In what way did it "not work"?

'+' didn't work in my statement. It didn't return any data then.

Please try the following commands:

uname -a
xmlFileNames=$(find . -name "*.xml" -exec grep -Fl "Status" {} '+')
printf "find w/ grep -F exit code: %d\n" $?
xmlFileNames=$(find . -name "*.xml" -exec fgrep -l "Status" {} '+')
printf "find w/ fgrep exit code: %d\n" $?

and show us the output (including any diagnostic messages that were produced).

1 Like

The error message when I tried this other code is:

find: non-terminated '-exec' argument list
Usage: find directory ... expression
find w/ grep -F exit code:2 
find: non-terminated "-exec' argument list
Usuage: find directory ... expression
find w/ fgrep exit code: 2

So, uname -a produced no output???

What operating system are you using?

Now even when I rollback the version of my script it doesn't work...And I can see the data is all there...

---------- Post updated at 11:40 AM ---------- Previous update was at 11:17 AM ----------

I know we're using mks. Other than that I don't know... I'm new here...

---------- Post updated at 11:50 AM ---------- Previous update was at 11:40 AM ----------

Now I can't even run the find command from the command line...

find: non-terminated '-exec' argument list
Usage: find directory ... expression

How can I get that back?

---------- Post updated at 12:27 PM ---------- Previous update was at 11:50 AM ----------

How can I get back the ability to use the find command please?

---------- Post updated at 12:29 PM ---------- Previous update was at 12:27 PM ----------

It must be a problem with the -exec part....idk?

---------- Post updated at 01:34 PM ---------- Previous update was at 12:29 PM ----------

Why did you put the uname -a in your code back to me?

---------- Post updated at 01:56 PM ---------- Previous update was at 01:34 PM ----------

I'm on an Windows NT server....

He asked for uname -a as this command displays your operating system and version numbers. Something is strange as the posted find command should work on most systems. What output do you get from that command.

Working on Don Cragun's solution another slight improvement is to use awk to bomb out if string isn't in first 8 lines like this
(Example is searching for the string Status):

find . -name "*.xml" -exec awk 'NR>8{quit}/Status/{print FILENAME}' {} '+'

You should be careful with NR>8 as it might quit before working on subsequent files.

EDIT: Not even sure if quitting after FNR>8 would be safe...

I assume that by now you have figured out how to find where the MKS toolkit utilities are on your ssytem again... If not, we probably can't help you.

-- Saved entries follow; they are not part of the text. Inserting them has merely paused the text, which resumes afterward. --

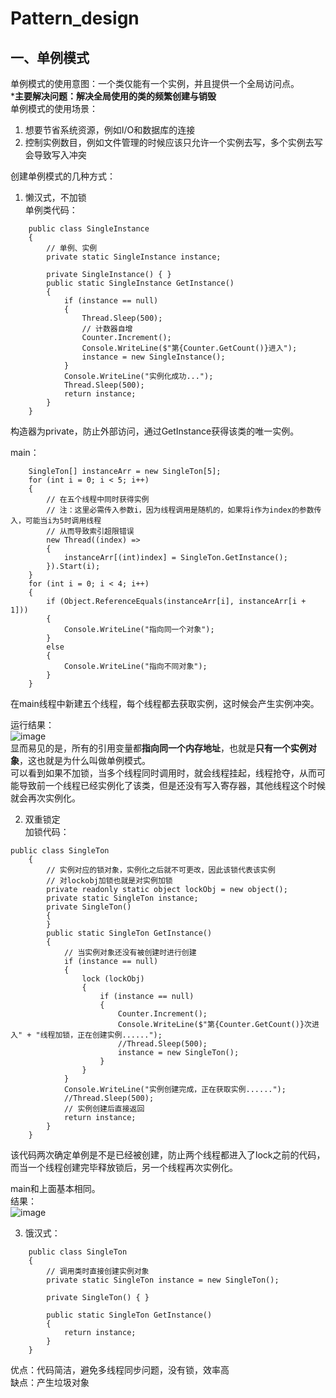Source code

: # Pattern_design

## 一、单例模式
单例模式的使用意图：一个类仅能有一个实例，并且提供一个全局访问点。  
***主要解决问题：解决全局使用的类的频繁创建与销毁**  
单例模式的使用场景：  
1. 想要节省系统资源，例如I/O和数据库的连接
2. 控制实例数目，例如文件管理的时候应该只允许一个实例去写，多个实例去写会导致写入冲突

创建单例模式的几种方式：
1. 懒汉式，不加锁  
单例类代码：  
```
    public class SingleInstance
    {
        // 单例、实例
        private static SingleInstance instance;

        private SingleInstance() { }
        public static SingleInstance GetInstance()
        {
            if (instance == null)
            {
                Thread.Sleep(500);
                // 计数器自增
                Counter.Increment();
                Console.WriteLine($"第{Counter.GetCount()}进入");
                instance = new SingleInstance();
            }
            Console.WriteLine("实例化成功...");
            Thread.Sleep(500);
            return instance;
        }
    }
```
构造器为private，防止外部访问，通过GetInstance获得该类的唯一实例。  

main：  
```
    SingleTon[] instanceArr = new SingleTon[5];
    for (int i = 0; i < 5; i++)
    {
        // 在五个线程中同时获得实例
        // 注：这里必需传入参数i，因为线程调用是随机的，如果将i作为index的参数传入，可能当i为5时调用线程
        // 从而导致索引超限错误
        new Thread((index) =>
        {
            instanceArr[(int)index] = SingleTon.GetInstance();
        }).Start(i);
    }
    for (int i = 0; i < 4; i++)
    {
        if (Object.ReferenceEquals(instanceArr[i], instanceArr[i + 1]))
        {
            Console.WriteLine("指向同一个对象");
        }
        else
        {
            Console.WriteLine("指向不同对象");
        }
    }
```
在main线程中新建五个线程，每个线程都去获取实例，这时候会产生实例冲突。   

运行结果：  
![image](https://github.com/xuehao-in-studing/Pattern_design/assets/102791379/241c23d4-0c52-4e4e-a798-e0b4702f91da)  
显而易见的是，所有的引用变量都**指向同一个内存地址**，也就是**只有一个实例对象**，这也就是为什么叫做单例模式。  
可以看到如果不加锁，当多个线程同时调用时，就会线程挂起，线程抢夺，从而可能导致前一个线程已经实例化了该类，但是还没有写入寄存器，其他线程这个时候就会再次实例化。  

2. 双重锁定  
加锁代码：  
```
public class SingleTon
    {
        // 实例对应的锁对象，实例化之后就不可更改，因此该锁代表该实例
        // 对lockobj加锁也就是对实例加锁
        private readonly static object lockObj = new object();
        private static SingleTon instance;
        private SingleTon()
        {
        }
        public static SingleTon GetInstance()
        {
            // 当实例对象还没有被创建时进行创建
            if (instance == null)
            {
                lock (lockObj)
                {
                    if (instance == null)
                    {
                        Counter.Increment();
                        Console.WriteLine($"第{Counter.GetCount()}次进入" + "线程加锁，正在创建实例......");
                        //Thread.Sleep(500);
                        instance = new SingleTon();
                    }
                }
            }
            Console.WriteLine("实例创建完成，正在获取实例......");
            //Thread.Sleep(500);
            // 实例创建后直接返回
            return instance;
        }
    }
```
该代码两次确定单例是不是已经被创建，防止两个线程都进入了lock之前的代码，而当一个线程创建完毕释放锁后，另一个线程再次实例化。

main和上面基本相同。  
结果：   
![image](https://github.com/xuehao-in-studing/Pattern_design/assets/102791379/7e013e97-a795-4213-83fc-69f5338a4461)  

3. 饿汉式：  
```
    public class SingleTon
    {
        // 调用类时直接创建实例对象
        private static SingleTon instance = new SingleTon();

        private SingleTon() { }

        public static SingleTon GetInstance()
        {
            return instance;
        }
    }
```
优点：代码简洁，避免多线程同步问题，没有锁，效率高  
缺点：产生垃圾对象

With a Windows operating system that old and an MKS toolkit that is even older, you probably have a 16-bit shell (which leaves you with a relatively limited address space). With 30,000+ files to process, there is a fair chance that you'll overflow the shell size limit on the contents of a shell variable even if less than 10% of your xml files contain the string you're looking for. Therefore, I'd strongly suggest saving the list of files found in a file instead of in a shell variable.

find . -name "*.xml" -print | xargs fgrep -l Status > StatusXF.txt

and show us any diagnostic output produced. With any luck, StatusXF.txt will contain the list of files you want and won't take forever to run.

The gnuawk nextfile with FNR>8 works as I intended

find . -name "*.xml" -exec 'FNR>8{nextfile}/Status/{print FILENAME}' {} '+'

Of cause nextfile is a GNU extension so the less elegant compromise is using getline:

find . -name "*.xml" -exec awk '{while(FNR<8&&getline) if ($0 ~ "Status") print FILENAME}' {} '+'

How do I get it to work again?

---------- Post updated at 07:20 AM ---------- Previous update was at 07:19 AM ----------

Can I simply restart the server to get my find to work as usual?

My comment is just for that command / pipe. No need to restart the server.

Then what do I need to do please in layman terms?

---------- Post updated at 07:26 AM ---------- Previous update was at 07:25 AM ----------

If I restart the server would that fix my problem? It's a test server.